レコード屋さんにはきっと皆様それぞれ深い思い出がありますよね。中学、高校の頃って、皆様どこでレコードもしくはCD買われてました?
私が住んでいたのは小さな街だったので、レコード屋は1軒しかなく、それも同級生のお家。欲しいレコードがある時はお取り寄せ必須な狭い世界。
… が! そんな環境は小学生まで。私が中高生から通い始めた学校の通学途中にタワーレコード元町店があったのです!
私のレコード愛が一気に爆発。タワーレコード元町店に入り浸り、ジャケットを眺め、レコードの匂いを嗅ぎ、通いまくった末に少ないお小遣いから小銭を貯めてやっと厳選した1枚を買うという、キラキラした日々がやって来ました。

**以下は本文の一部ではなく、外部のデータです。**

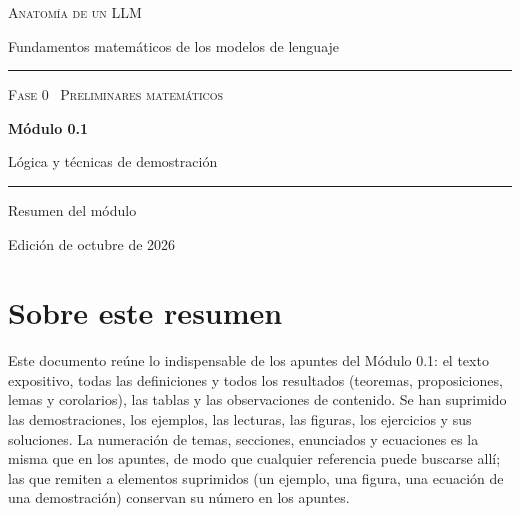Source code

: \documentclass[11pt,a4paper,twoside,openany]{book}
\begin{document}
\frontmatter
\begin{titlepage}
\centering
\vspace*{2.5cm}
{\large\scshape Anatomía de un LLM}\par
\vspace{0.4cm}
{\normalsize Fundamentos matemáticos de los modelos de lenguaje}\par
\vspace{2.2cm}
\rule{\textwidth}{0.8pt}\par\vspace{0.5cm}
{\small\scshape Fase 0 \textperiodcentered\ Preliminares matemáticos}\par\vspace{0.3cm}
{\Huge\bfseries Módulo 0.1\par}\vspace{0.3cm}
{\LARGE Lógica y técnicas de demostración\par}
\vspace{0.5cm}\rule{\textwidth}{0.4pt}\par
\vspace{1.6cm}
{\large Resumen del módulo}\par
\vfill
{\small Edición de octubre de 2026}\par
\end{titlepage}

\chapter*{Sobre este resumen}

Este documento reúne lo indispensable de los apuntes del Módulo 0.1: el texto expositivo, todas las definiciones y todos los resultados (teoremas, proposiciones, lemas y corolarios), las tablas y las observaciones de contenido. Se han suprimido las demostraciones, los ejemplos, las lecturas, las figuras, los ejercicios y sus soluciones. La numeración de temas, secciones, enunciados y ecuaciones es la misma que en los apuntes, de modo que cualquier referencia puede buscarse allí; las que remiten a elementos suprimidos (un ejemplo, una figura, una ecuación de una demostración) conservan su número en los apuntes.
\end{document}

当時、タワーレコードは元町の入り口(石川町側)の交差点の二階にあり、タイル張りの外階段。白いタイルや手すりの感じを今でも良く覚えています。
気分を高揚させて、スキップで入店したいところですが、実は私の学校は寄り道大厳禁! 先生の見回りに見つかったら、それはそれは大変なのです。先にお話したように、このお店は交差点にあり、外階段も目立つ場所にあるので慎重に周囲の目を盗み入店しなければなりません。その後はレコードに集中しつつも、入り口からのお客には絶えず目を配る必要がありました。

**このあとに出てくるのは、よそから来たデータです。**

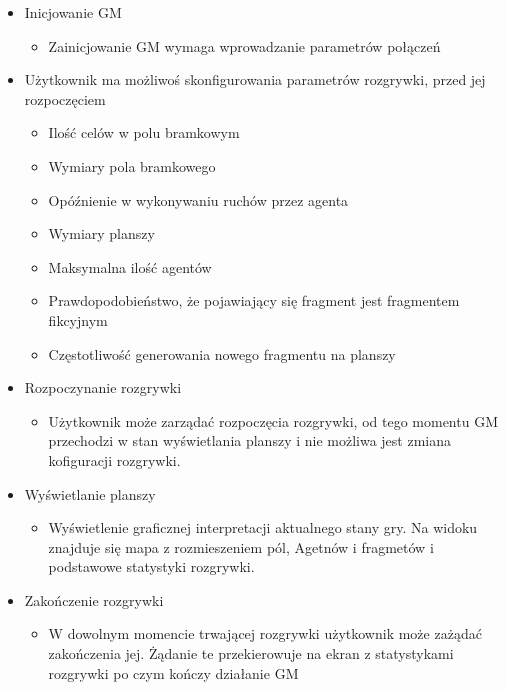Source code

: \documentclass[../Dokumentacja.tex]{subfiles}
\begin{document}
\begin{itemize}
	\item Inicjowanie GM
	\begin{itemize}
		\item Zainicjowanie GM wymaga wprowadzanie parametrów połączeń
	\end{itemize}
	\item Użytkownik ma możliwoś skonfigurowania parametrów rozgrywki, przed jej rozpoczęciem
	\begin{itemize}
		\item Ilość celów w polu bramkowym
		\item Wymiary pola bramkowego
		\item Opóźnienie w wykonywaniu ruchów przez agenta
		\item Wymiary planszy
		\item Maksymalna ilość agentów
		\item Prawdopodobieństwo, że pojawiający się fragment jest fragmentem fikcyjnym
		\item Częstotliwość generowania nowego fragmentu na planszy
	\end{itemize}
	\item Rozpoczynanie rozgrywki
	\begin{itemize}
		\item Użytkownik może zarządać rozpoczęcia rozgrywki, od tego momentu GM przechodzi w stan wyświetlania planszy i nie możliwa jest zmiana kofiguracji rozgrywki.
	\end{itemize}
	\item Wyświetlanie planszy
	\begin{itemize}
		\item Wyświetlenie graficznej interpretacji aktualnego stany gry. Na widoku znajduje się mapa z rozmieszeniem pól, Agetnów i fragmetów i podstawowe statystyki rozgrywki.
	\end{itemize}
	\item Zakończenie rozgrywki
	\begin{itemize}
		\item W dowolnym momencie trwającej rozgrywki użytkownik może zażądać zakończenia jej. Żądanie te przekierowuje na ekran z statystykami rozgrywki po czym kończy działanie GM
	\end{itemize}
\end{itemize}
\end{document}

ある日、いつものように入店者に気をつけながらレコードを吟味していると、見た顔が… それは父でした!
「寄ってみただけだ」なんで軽く言っていましたが、心配だったのと保護者がいれば学校の先生に見つかっても問題ないと思って、わざわざ電車を乗り越して来てくれていたんですよね。今更ですが、可愛がって貰っていたなぁと涙が出ます。当時は「なんで、来たのよう!」なんて言っちゃってごめんなさい。父に好きなアーティストのこととか、今、世界で流行っているレコードを紹介するのは本当に楽しかったなぁ。
ちょうどその頃は USAフォー・アフリカの「ウィ・アー・ザ・ワールド」がリリースされており、父はチャリティのための曲という部分に惹かれて「お父さんはこうゆうのは好きだ」とレコードを購入。うちの父は頭カチカチだったので『正しい』っぽいものが大好き。帰ってから、家族に聴かせてご満悦だったので、ちょっとホッとしました。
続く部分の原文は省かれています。